Everyone needs to spread the word about the gig – I’m amazed at the number of musicians out gigging music they don’t appear to have any faith in at all. I just couldn’t do it, at least, not for the kind of money available on British Jazz gigs!!

We really need to start believing in the music we play. I don’t release music I don’t love, I don’t play with people who make music I’m not committed to, because I HAVE to be able to tell people honestly what I think of it. Playing well is not enough. For way too long, musicians have behaved as though there are loads of people out there just waiting for them to release something, and all they have to do is put it out, email a few friends and it’ll be fine. That’s bollocks. Think about the number of adverts you see for a new pop record. Think about how many of those records you STILL can’t be bothered to go and listen to. It takes a heck of a lot of talking to get people to even bother to listen to what we do.

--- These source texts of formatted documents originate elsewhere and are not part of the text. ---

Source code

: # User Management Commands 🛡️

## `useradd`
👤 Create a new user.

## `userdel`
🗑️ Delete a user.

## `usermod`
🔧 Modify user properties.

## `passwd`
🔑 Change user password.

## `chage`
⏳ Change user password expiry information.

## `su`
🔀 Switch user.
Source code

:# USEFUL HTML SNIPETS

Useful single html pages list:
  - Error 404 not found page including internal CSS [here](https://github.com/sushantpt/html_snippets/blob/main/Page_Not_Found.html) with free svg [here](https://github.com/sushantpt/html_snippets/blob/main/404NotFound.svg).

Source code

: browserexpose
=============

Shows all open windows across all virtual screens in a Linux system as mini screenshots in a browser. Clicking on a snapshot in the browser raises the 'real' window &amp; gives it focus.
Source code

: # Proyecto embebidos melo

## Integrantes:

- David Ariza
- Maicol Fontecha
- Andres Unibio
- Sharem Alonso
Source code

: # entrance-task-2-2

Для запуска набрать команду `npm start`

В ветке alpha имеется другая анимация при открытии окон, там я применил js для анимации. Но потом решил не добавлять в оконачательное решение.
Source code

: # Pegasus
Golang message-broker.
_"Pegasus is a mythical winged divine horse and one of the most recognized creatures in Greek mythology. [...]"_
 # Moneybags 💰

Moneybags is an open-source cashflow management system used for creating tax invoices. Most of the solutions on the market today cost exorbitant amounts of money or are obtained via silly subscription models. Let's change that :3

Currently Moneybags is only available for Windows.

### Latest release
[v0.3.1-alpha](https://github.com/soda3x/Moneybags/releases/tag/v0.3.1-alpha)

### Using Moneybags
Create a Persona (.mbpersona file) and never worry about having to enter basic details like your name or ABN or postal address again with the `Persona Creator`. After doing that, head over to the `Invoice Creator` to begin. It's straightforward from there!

So, it’s not a hard and fast rule, but my next suggestion for UK Jazzers is:

  • Think twice before hiring any musician who doesn’t have a blog.
  • Ditto for Twitter.

It doesn’t have to be some elaborate thing. It can even be just on their myspace page. But they have to be actively promoting it, updating it with gig news, recording news, details of media that’s out there online, whether it be video on youtube, photos on flickr, or albums that the other members of the band have recently been playing on. If the people in your band aren’t doing it, get ’em onto it. It’s really not enough to have one person in a band ‘doing promo‘ – this isn’t promo, it’s much bigger than that.

Bottom line is this – none of us can do this on our own. It’s not a competition. There’s way more potential audience than there is music right now, and we need to work together. So get writing, getting blogging, get Tweeting, and start letting the people who might love your music know that you love it too!